What is expected –
In the data below, how many lines contain the string "OpenMP"? Give only the figure.

-- -- --

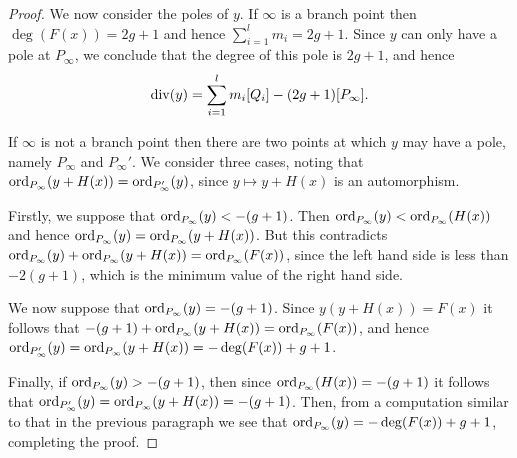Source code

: \begin{proof}
    We now consider the poles of $y$.
    If $\infty$ is a branch point then $\deg(F(x)) = 2g+1$ and hence $\sum_{i=1}^l m_i = 2g+1$.
    Since $y$ can only have a pole at $P_\infty$, we conclude that the degree of this pole is $2g+1$, and hence
        \[
        \operatorname{div}(y) = \sum_{i=1}^l m_i [Q_i] - (2g+1)[P_\infty].
        \]
    
    If $\infty$ is not a branch point then there are two points at which $y$ may have a pole, namely $P_\infty$ and $P_\infty'$.
    We consider three cases, noting that $\operatorname{ord}_{P_\infty}(y + H(x)) = \operatorname{ord}_{P_\infty'}(y)$, since $y \mapsto y+H(x)$ is an automorphism.
    
    
    Firstly, we suppose that $\operatorname{ord}_{P_\infty}(y) < -(g+1)$.
    Then $\operatorname{ord}_{P_\infty}(y) < \operatorname{ord}_{P_\infty}(H(x))$ and hence $ \operatorname{ord}_{P_\infty}(y) = \operatorname{ord}_{P_\infty}(y+H(x))$.
    But this contradicts $\operatorname{ord}_{P_\infty}(y) + \operatorname{ord}_{P_\infty}(y+H(x)) = \operatorname{ord}_{P_\infty}(F(x))$, since the left hand side is less than $-2(g+1)$, which is the minimum value of the right hand side.
    
    We now suppose that $\operatorname{ord}_{P_\infty} (y) = -(g+1)$. Since $y(y+H(x)) = F(x)$ it follows that $-(g+1) + \operatorname{ord}_{P_\infty}(y+H(x)) = \operatorname{ord}_{P_\infty}(F(x))$, and hence $\operatorname{ord}_{P_\infty'}(y) = \operatorname{ord}_{P_\infty}(y+H(x)) = -\deg(F(x)) + g + 1$.
    
    Finally, if $\operatorname{ord}_{P_\infty}(y) > -(g+1)$, then since $\operatorname{ord}_{P_\infty}(H(x)) = -(g+1)$ it follows that $\operatorname{ord}_{P_\infty'}(y) = \operatorname{ord}_{P_\infty} (y+H(x)) = -(g+1)$.
    Then, from a computation similar to that in the previous paragraph we see that $\operatorname{ord}_{P_\infty}(y) = -\deg(F(x)) + g +1$, completing the proof.
    \end{proof}


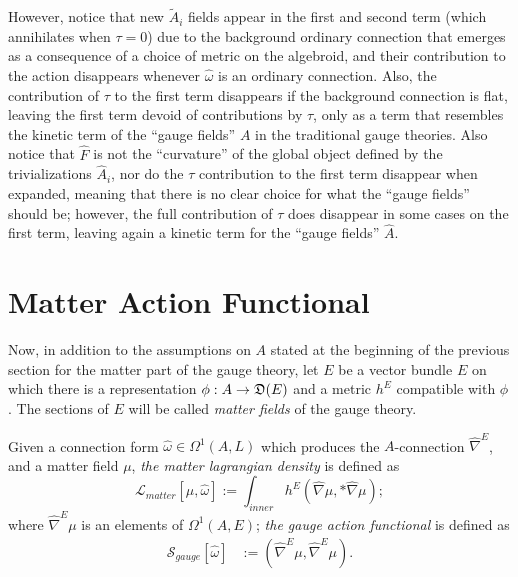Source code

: However, notice that new $\tilde A_i$ fields appear in the first and second term (which annihilates when $\tau = 0$) due to the background ordinary connection that emerges as a consequence of a choice of metric on the algebroid, and their contribution to the action disappears whenever $\hat \omega$ is an ordinary connection. Also, the contribution of $\tau$ to the first term disappears if the background connection is flat, leaving the first term devoid of contributions by $\tau$, only as a term that resembles the kinetic term of the ``gauge fields'' $A$ in the traditional gauge theories. Also notice that $\hat F$ is not the ``curvature'' of the global object defined by the trivializations $\hat A_i$, nor do the $\tau$ contribution to the first term disappear when expanded, meaning that there is no clear choice for what the ``gauge fields'' should be; however, the full contribution of $\tau$ does disappear in some cases on the first term, leaving again a kinetic term for the ``gauge fields'' $\hat A$.

\section{Matter Action Functional}
\label{chGaugeSectionMatterAction}

Now, in addition to the assumptions on $A$ stated at the beginning of the previous section for the matter part of the gauge theory, let $E$ be a vector bundle $E$ on which there is a representation $\phi: A \to \alg D(E)$ and a metric $h^E$ compatible with $\phi$. The sections of $E$ will be called \emph{matter fields} of the gauge theory.

\begin{definition}\label{definitionMatterActionLagrangian}
Given a connection form $\hat \omega \in \Omega^1(A, L)$ which produces the $A$-connection $\hat \nabla^E$, and a matter field $\mu$, \emph{the matter lagrangian density} is defined as
\begin{equation}
    \mathcal L_{matter}[\mu, \hat \omega] := \int_{inner} h^E(\hat \nabla \mu, *\hat \nabla \mu);
\end{equation}
where $\hat \nabla^E \mu$ is an elements of $\Omega^1(A,E)$; \emph{the gauge action functional} is defined as 
\begin{align}
    \mathcal S_{gauge}[\hat \omega]& := (\hat \nabla^E \mu, \hat \nabla^E \mu).
\end{align}
\end{definition}


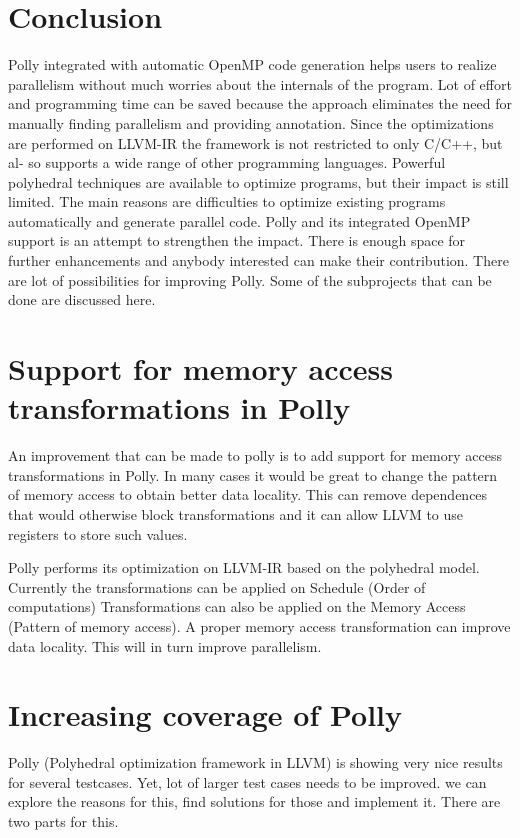 \label{chap:future}

\section{Conclusion}
Polly integrated with automatic OpenMP code generation helps users to
realize parallelism without much worries about the internals of the program.
Lot of effort and programming time can be saved because
the approach eliminates the need for manually finding parallelism and providing annotation.
Since the optimizations are performed on LLVM-IR the framework is not restricted to only C/C++, but al-
so supports a wide range of other programming languages.
Powerful polyhedral techniques are available to optimize programs, but their impact is still limited. The main reasons
are difficulties to optimize existing programs automatically and generate parallel code. Polly and its integrated OpenMP support
is an attempt to strengthen the impact. There is enough space for further enhancements
and anybody interested can make their contribution. 
There are lot of possibilities for improving Polly. Some of the subprojects
that can be done are discussed here.

\section{Support for memory access transformations in Polly}
An improvement that can be made to polly is to add support for memory access transformations in Polly.
In many cases it would be great to change the pattern of memory access to obtain better data locality.
This can remove dependences that would otherwise block transformations and it can allow LLVM to use registers to store such values.

Polly performs its optimization on LLVM-IR based on the polyhedral model. Currently the transformations can be applied on Schedule (Order of computations)
Transformations can also be applied on the Memory Access (Pattern of memory access). A proper memory access transformation can improve data locality. This will in turn improve parallelism.

\section{Increasing coverage of Polly}

Polly (Polyhedral optimization framework in LLVM) is showing very nice results for
several testcases. Yet, lot of larger test cases needs to be improved. we can explore
the reasons for this, find solutions for those and implement it. There are two parts for this.

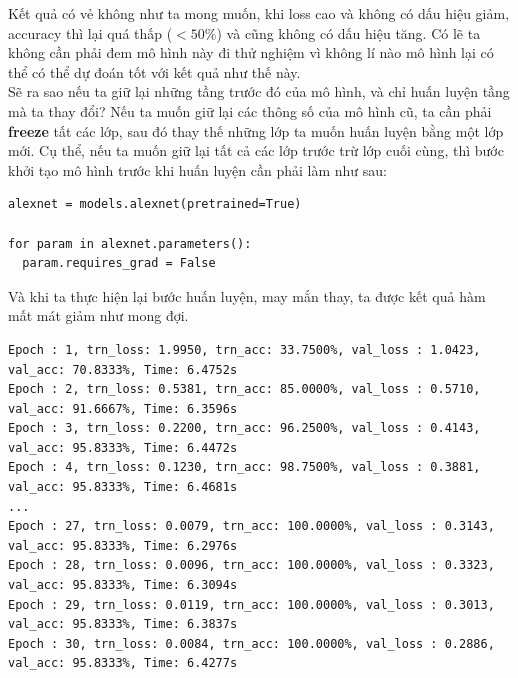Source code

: \documentclass[a4paper]{article}
\begin{document}
Kết quả có vẻ không như ta mong muốn, khi loss cao và không có dấu hiệu giảm, accuracy thì lại quá thấp ($< 50\%$) và cũng không có dấu hiệu tăng. Có lẽ ta không cần phải đem mô hình này đi thử nghiệm vì không lí nào mô hình lại có thể có thể dự đoán tốt với kết quả như thế này.\\
Sẽ ra sao nếu ta giữ lại những tầng trước đó của mô hình, và chỉ huấn luyện tầng mà ta thay đổi? Nếu ta muốn giữ lại các thông số của mô hình cũ, ta cần phải \textbf{freeze} tất các lớp, sau đó thay thế những lớp ta muốn huấn luyện bằng một lớp mới. Cụ thể, nếu ta muốn giữ lại tất cả các lớp trước trừ lớp cuối cùng, thì bước khởi tạo mô hình trước khi huấn luyện cần phải làm như sau:
\begin{lstlisting}
alexnet = models.alexnet(pretrained=True)

for param in alexnet.parameters():
  param.requires_grad = False
\end{lstlisting}
Và khi ta thực hiện lại bước huấn luyện, may mắn thay, ta được kết quả hàm mất mát giảm như mong đợi.
\begin{verbatim}
Epoch : 1, trn_loss: 1.9950, trn_acc: 33.7500%, val_loss : 1.0423, val_acc: 70.8333%, Time: 6.4752s
Epoch : 2, trn_loss: 0.5381, trn_acc: 85.0000%, val_loss : 0.5710, val_acc: 91.6667%, Time: 6.3596s
Epoch : 3, trn_loss: 0.2200, trn_acc: 96.2500%, val_loss : 0.4143, val_acc: 95.8333%, Time: 6.4472s
Epoch : 4, trn_loss: 0.1230, trn_acc: 98.7500%, val_loss : 0.3881, val_acc: 95.8333%, Time: 6.4681s
...
Epoch : 27, trn_loss: 0.0079, trn_acc: 100.0000%, val_loss : 0.3143, val_acc: 95.8333%, Time: 6.2976s
Epoch : 28, trn_loss: 0.0096, trn_acc: 100.0000%, val_loss : 0.3323, val_acc: 95.8333%, Time: 6.3094s
Epoch : 29, trn_loss: 0.0119, trn_acc: 100.0000%, val_loss : 0.3013, val_acc: 95.8333%, Time: 6.3837s
Epoch : 30, trn_loss: 0.0084, trn_acc: 100.0000%, val_loss : 0.2886, val_acc: 95.8333%, Time: 6.4277s
\end{verbatim}
\end{document}
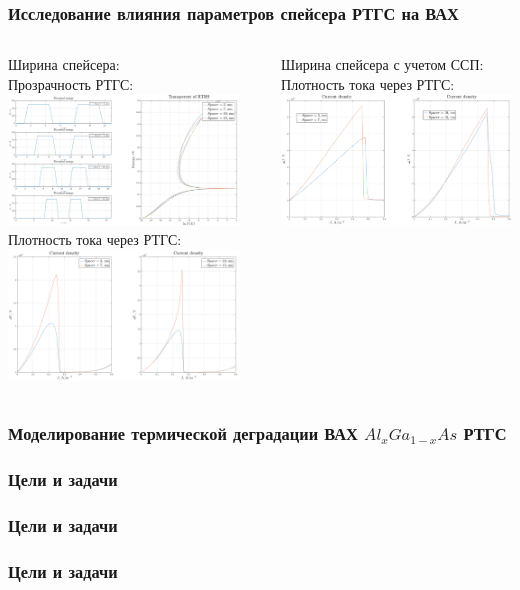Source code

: \documentclass[10pt,pdf,hyperref={unicode},aspectratio={169}]{beamer}
\begin{document}
\begin{frame}
	\frametitle{Исследование влияния параметров спейсера РТГС на ВАХ}
	\begin{columns}
		{\color{blue} Ширина спейсера:}\\
		{\color{red} Прозрачность РТГС:}
	   	\includegraphics[width=.86\linewidth,center]{assets/qslt}\\
		{\color{red} Плотность тока через РТГС:}
	   	\includegraphics[width=.86\linewidth,center]{assets/qslj}
		\rule[-55mm]{0.2ex}{75mm}
		{\color{blue} Ширина спейсера с учетом ССП:}\\
		{\color{red} Плотность тока через РТГС:}
	   	\includegraphics[width=.88\linewidth,center]{assets/qslqj}
	   	\\[39mm]
		{\color{red} }
	\end{columns}
\end{frame}

\begin{frame}
	\frametitle{Моделирование термической деградации ВАХ $Al_{x}Ga_{1-x}As$ РТГС }
\end{frame}

\begin{frame}
	\frametitle{Цели и задачи}
\end{frame}

\begin{frame}
	\frametitle{Цели и задачи}
\end{frame}

\begin{frame}
	\frametitle{Цели и задачи}
\end{frame}
\end{document}
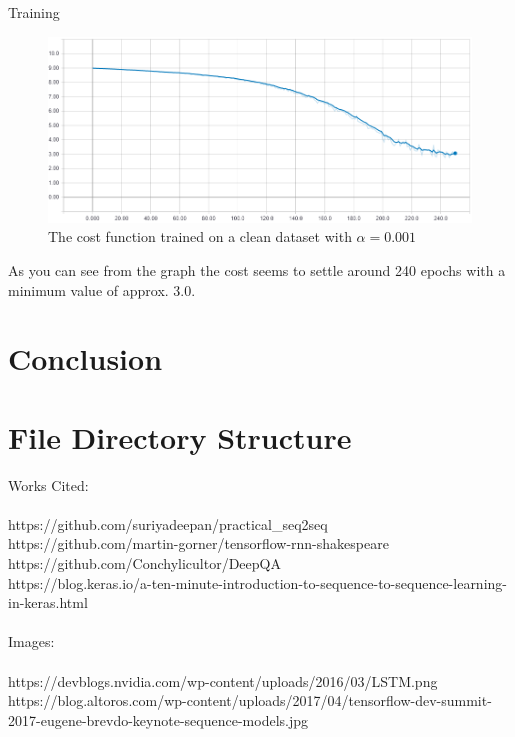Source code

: \documentclass[titlepage]{article}
\begin{document}
Training
\begin{figure}[H]
	\centering
	\includegraphics[width=120mm]{cost-clean-001.png}
	\caption{The cost function trained on a clean dataset with $\alpha = 0.001$}
	\label{fig:cc001}
\end{figure}
As you can see from the graph the cost seems to settle around 240 epochs with a minimum value of approx. 3.0.

\section{Conclusion}

\section{File Directory Structure}

\newpage
\large{Works Cited:}\\
\small{
\\https://github.com/suriyadeepan/practical\_seq2seq
\\https://github.com/martin-gorner/tensorflow-rnn-shakespeare 
\\https://github.com/Conchylicultor/DeepQA
\\https://blog.keras.io/a-ten-minute-introduction-to-sequence-to-sequence-learning-in-keras.html
}
~\\~\\
\large{Images:}\\
\small{
\\https://devblogs.nvidia.com/wp-content/uploads/2016/03/LSTM.png
\\https://blog.altoros.com/wp-content/uploads/2017/04/tensorflow-dev-summit-2017-eugene-brevdo-keynote-sequence-models.jpg
}\\
\nocite{*}


\end{document}
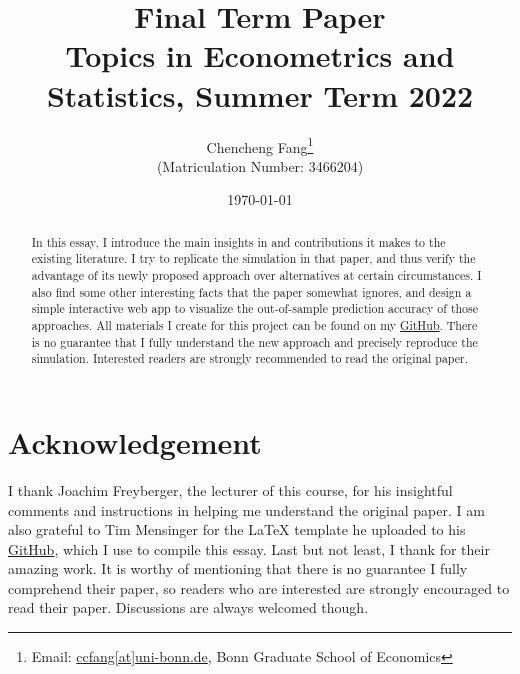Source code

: \documentclass[a4paper, 12pt]{article}
\begin{document}
\begin{titlepage}
\title{\textbf{Final Term Paper} \\[1ex] \large Topics in Econometrics and Statistics, Summer Term 2022 }
\author{Chencheng Fang\thanks{Email: \href{mailto: ccfang@uni-bonn.de}{ccfang[at]uni-bonn.de}, Bonn Graduate School of Economics} \\ \small (Matriculation Number: 3466204)}
\date{\today}
\maketitle
\begin{abstract}
\onehalfspacing
\noindent In this essay, I introduce the main insights in \cite{Bauer2019} and contributions it makes to the existing literature. I try to replicate the simulation in that paper, and thus verify the advantage of its newly proposed approach over alternatives at certain circumstances. I also find some other interesting facts that the paper somewhat ignores, and design a simple interactive web app to visualize the out-of-sample prediction accuracy of those approaches. All materials I create for this project can be found on my \href{https://github.com/ccfang2/TopicsMetricsStats2022}{GitHub}. There is no guarantee that I fully understand the new approach and precisely reproduce the simulation. Interested readers are strongly recommended to read the original paper.\\


\bigskip
\end{abstract}
\setcounter{page}{0}
\thispagestyle{empty}
\end{titlepage}
\pagebreak \newpage




\doublespacing









\section*{Acknowledgement}
I thank Joachim Freyberger, the lecturer of this course, for his insightful comments and instructions in helping me understand the original paper. I am also grateful to Tim Mensinger for the LaTeX template he uploaded to his \href{https://github.com/timmens/topics-metrics-2021}{GitHub}, which I use to compile this essay. Last but not least, I thank \cite{Bauer2019} for their amazing work. It is worthy of mentioning that there is no guarantee I fully comprehend their paper, so readers who are interested are strongly encouraged to read their paper. Discussions are always welcomed though.
\end{document}
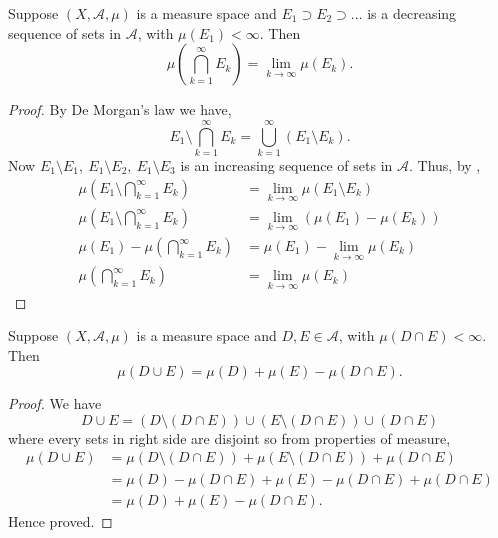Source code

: \begin{theorem}[]
    Suppose $(X,\mathcal{A},\mu)$ is a measure space and $E_1\supset E_2\supset\ldots$ is a decreasing sequence of sets in $\mathcal{A}$, with $\mu(E_1)<\infty$. Then
    \[
        \mu\left( \bigcap_{k=1}^{\infty}E_k \right) = \lim_{k\to\infty}\mu(E_k).
    \]
\end{theorem}
\begin{proof}
    By De Morgan's law we have,
    \[
        E_1\setminus \bigcap_{k=1}^{\infty}E_k = \bigcup_{k=1}^{\infty}(E_1\setminus E_k).
    \]
    Now $E_1\setminus E_1,\ E_1\setminus E_2,\ E_1\setminus E_3$ is an increasing sequence of sets in $\mathcal{A}$.
    Thus, by ,
    \begin{align*}
        \mu\left(E_1\setminus \bigcap_{k=1}^{\infty}E_k\right) &= \lim_{k\to\infty}\mu(E_1\setminus E_k)\\
        \mu\left(E_1\setminus \bigcap_{k=1}^{\infty}E_k\right) &= \lim_{k\to\infty}\left( \mu(E_1)-\mu(E_k) \right) \\
        \mu(E_1)-\mu\left( \bigcap_{k=1}^{\infty}E_k \right) &= \mu(E_1)-\lim_{k\to\infty}\mu(E_k)\\
        \mu\left( \bigcap_{k=1}^{\infty}E_k \right) &= \lim_{k\to\infty}\mu(E_k)
    \end{align*}
\end{proof}
\begin{theorem}
    Suppose $(X,\mathcal{A},\mu)$ is a measure space and $D,E\in\mathcal{A}$, with $\mu(D\cap E)<\infty$. Then
    \[
         \mu(D\cup E)=\mu(D)+\mu(E)-\mu(D\cap E).
    \]
\end{theorem}
\begin{center}
\end{center}
\begin{proof}
    We have 
    \[
        D\cup E=(D\setminus (D\cap E))\cup(E\setminus (D\cap E))\cup(D\cap E)
    \]
    where every sets in right side are disjoint so from properties of measure,
    \begin{align*}
        \mu(D\cup E)&=\mu(D\setminus (D\cap E)) + \mu(E\setminus (D\cap E)) + \mu(D\cap E)\\
                    &=\mu(D) - \mu(D\cap E) + \mu(E) - \mu(D\cap E) + \mu(D\cap E)\\
                    &=\mu(D)+\mu(E)-\mu(D\cap E).
    \end{align*}
    Hence proved.
\end{proof}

-- -- --

Answer for this exercise –
2